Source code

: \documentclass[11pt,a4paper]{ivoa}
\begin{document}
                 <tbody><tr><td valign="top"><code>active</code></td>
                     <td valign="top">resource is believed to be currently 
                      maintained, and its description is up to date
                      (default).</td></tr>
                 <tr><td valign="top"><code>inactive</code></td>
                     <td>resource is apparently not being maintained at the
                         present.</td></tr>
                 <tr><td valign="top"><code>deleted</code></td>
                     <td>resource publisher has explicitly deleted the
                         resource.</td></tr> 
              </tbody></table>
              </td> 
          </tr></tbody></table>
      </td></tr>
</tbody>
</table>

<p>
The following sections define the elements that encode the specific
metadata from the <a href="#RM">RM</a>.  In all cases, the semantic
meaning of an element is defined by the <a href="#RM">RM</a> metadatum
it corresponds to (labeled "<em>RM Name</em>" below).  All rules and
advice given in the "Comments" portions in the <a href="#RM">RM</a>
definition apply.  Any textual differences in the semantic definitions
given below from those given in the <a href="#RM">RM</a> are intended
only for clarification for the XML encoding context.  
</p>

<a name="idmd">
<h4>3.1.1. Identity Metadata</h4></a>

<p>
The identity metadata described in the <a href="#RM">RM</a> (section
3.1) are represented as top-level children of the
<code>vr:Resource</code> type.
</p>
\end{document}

=====

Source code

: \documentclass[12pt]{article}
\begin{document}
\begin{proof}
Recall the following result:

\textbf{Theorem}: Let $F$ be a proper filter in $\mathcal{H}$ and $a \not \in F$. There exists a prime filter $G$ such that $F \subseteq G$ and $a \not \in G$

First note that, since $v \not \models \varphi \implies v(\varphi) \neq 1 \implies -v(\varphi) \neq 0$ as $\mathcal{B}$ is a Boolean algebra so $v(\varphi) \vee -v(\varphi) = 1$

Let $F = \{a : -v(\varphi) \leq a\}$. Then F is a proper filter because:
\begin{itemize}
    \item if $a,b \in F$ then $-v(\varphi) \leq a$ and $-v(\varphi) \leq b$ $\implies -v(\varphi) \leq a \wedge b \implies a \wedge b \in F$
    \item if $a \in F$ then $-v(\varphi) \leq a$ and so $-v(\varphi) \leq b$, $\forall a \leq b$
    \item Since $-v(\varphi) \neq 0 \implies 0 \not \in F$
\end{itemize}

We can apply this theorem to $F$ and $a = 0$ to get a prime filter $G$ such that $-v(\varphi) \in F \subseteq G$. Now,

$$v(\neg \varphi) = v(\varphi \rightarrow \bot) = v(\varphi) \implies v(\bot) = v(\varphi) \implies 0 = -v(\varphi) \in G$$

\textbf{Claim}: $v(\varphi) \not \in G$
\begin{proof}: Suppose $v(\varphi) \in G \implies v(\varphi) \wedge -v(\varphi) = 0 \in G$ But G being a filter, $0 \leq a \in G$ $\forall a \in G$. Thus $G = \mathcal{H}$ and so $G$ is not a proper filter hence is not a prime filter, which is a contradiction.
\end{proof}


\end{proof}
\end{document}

=====

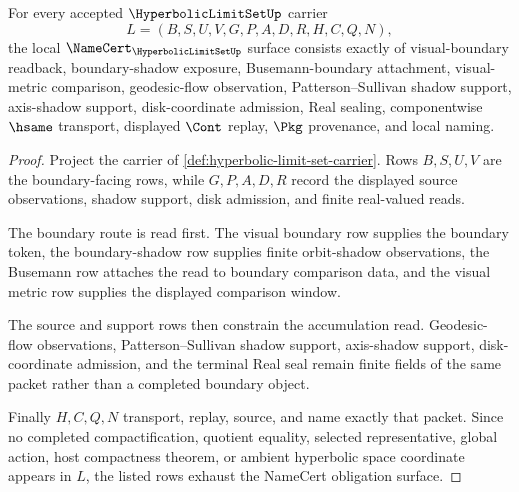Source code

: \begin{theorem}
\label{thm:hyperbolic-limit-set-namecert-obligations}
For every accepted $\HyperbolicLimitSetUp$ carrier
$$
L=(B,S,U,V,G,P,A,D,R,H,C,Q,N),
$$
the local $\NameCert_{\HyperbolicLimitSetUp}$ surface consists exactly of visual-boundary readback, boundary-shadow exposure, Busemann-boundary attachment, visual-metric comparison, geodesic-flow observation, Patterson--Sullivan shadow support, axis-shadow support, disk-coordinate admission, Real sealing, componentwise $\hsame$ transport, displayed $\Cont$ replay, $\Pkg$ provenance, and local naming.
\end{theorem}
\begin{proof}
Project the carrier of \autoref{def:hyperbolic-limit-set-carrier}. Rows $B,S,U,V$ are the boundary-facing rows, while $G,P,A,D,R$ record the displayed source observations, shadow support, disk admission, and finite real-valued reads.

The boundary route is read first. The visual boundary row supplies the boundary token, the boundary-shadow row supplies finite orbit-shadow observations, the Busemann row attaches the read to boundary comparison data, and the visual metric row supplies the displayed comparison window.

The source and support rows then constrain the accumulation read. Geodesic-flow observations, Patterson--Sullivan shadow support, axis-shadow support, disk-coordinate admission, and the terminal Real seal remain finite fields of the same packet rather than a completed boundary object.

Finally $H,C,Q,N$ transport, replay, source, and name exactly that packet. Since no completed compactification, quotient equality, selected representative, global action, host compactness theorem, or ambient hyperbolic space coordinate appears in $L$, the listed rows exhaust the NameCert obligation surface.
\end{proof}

=====

To do :: If a line in the entries holds the string "coordinate", count it, then state the total and nothing more.

Response :: 3